▸ Work item
Look through the lines below; wherever the word "terms" appears, copy that line.

▸ Task material
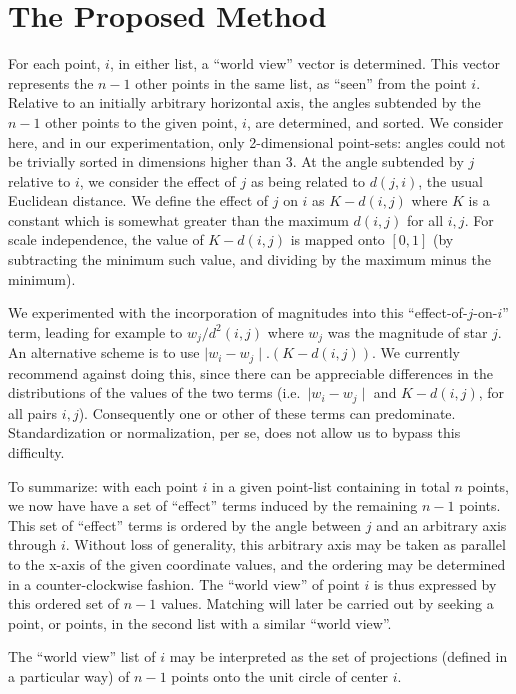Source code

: \section{The Proposed Method}

For each point, $i$,  in either list, a ``world view'' vector is determined.
This vector represents the $n-1$ other points in the same
list, as ``seen'' from the point $i$.  Relative to an initially arbitrary
horizontal axis, the angles subtended by the $n-1$ other points to the
given point, $i$, are determined, and sorted.  We consider here, and in
our experimentation, only 2-dimensional point-sets: angles could not be
trivially sorted in dimensions higher than 3. At the angle subtended by
$j$ relative to $i$, we consider the effect of $j$ as being related to
$d(j,i)$, the usual Euclidean distance.  
We define the effect of $j$ on $i$ as
$K - d(i,j)$ where $K$ is a constant which is somewhat greater than
the maximum $d(i,j)$ for all $i,j$.  For scale independence, the value
of $K - d(i,j)$ is mapped onto $[0, 1]$ (by subtracting the minimum such 
value, and dividing by the maximum minus the minimum).

We experimented with the incorporation of 
magnitudes into this ``effect-of-$j$-on-$i$'' term, 
leading for example to $w_j/d^2(i,j)$ where
$w_j$ was the magnitude of star $j$.  An alternative scheme is to use
$\mid w_i - w_j \mid . (K - d(i,j))$.  We  currently recommend against doing
this, since there can be appreciable differences in the 
distributions of the values of the two terms (i.e.\ 
$\mid w_i - w_j \mid$ and $K - d(i,j)$, for all pairs $i, j$).
Consequently one or other
of these terms can predominate.  Standardization or normalization, per se, does
not allow us to bypass this difficulty.

To summarize: with each point $i$ in a given point-list containing in total
$n$ points, we now have have a set of ``effect'' terms induced by the 
remaining $n-1$ points.  This set of ``effect'' terms is 
ordered by the angle between  $j$ and an arbitrary axis through $i$.  Without
loss of generality, this arbitrary axis may be taken as parallel to the
x-axis of the given coordinate values, and the ordering may be determined
in a counter-clockwise fashion.  The ``world view'' of point $i$ is thus
expressed by this ordered set of $n-1$ values.  Matching will later be
carried out by seeking a point, or points, in the second list with a similar
``world view''.

The ``world view'' list of $i$ may be interpreted as the set of projections
(defined in a particular way) of $n-1$ points onto the unit circle of center
$i$.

▸ Response to this task
distributions of the values of the two terms (i.e.\ 
of these terms can predominate.  Standardization or normalization, per se, does
$n$ points, we now have have a set of ``effect'' terms induced by the 
remaining $n-1$ points.  This set of ``effect'' terms is 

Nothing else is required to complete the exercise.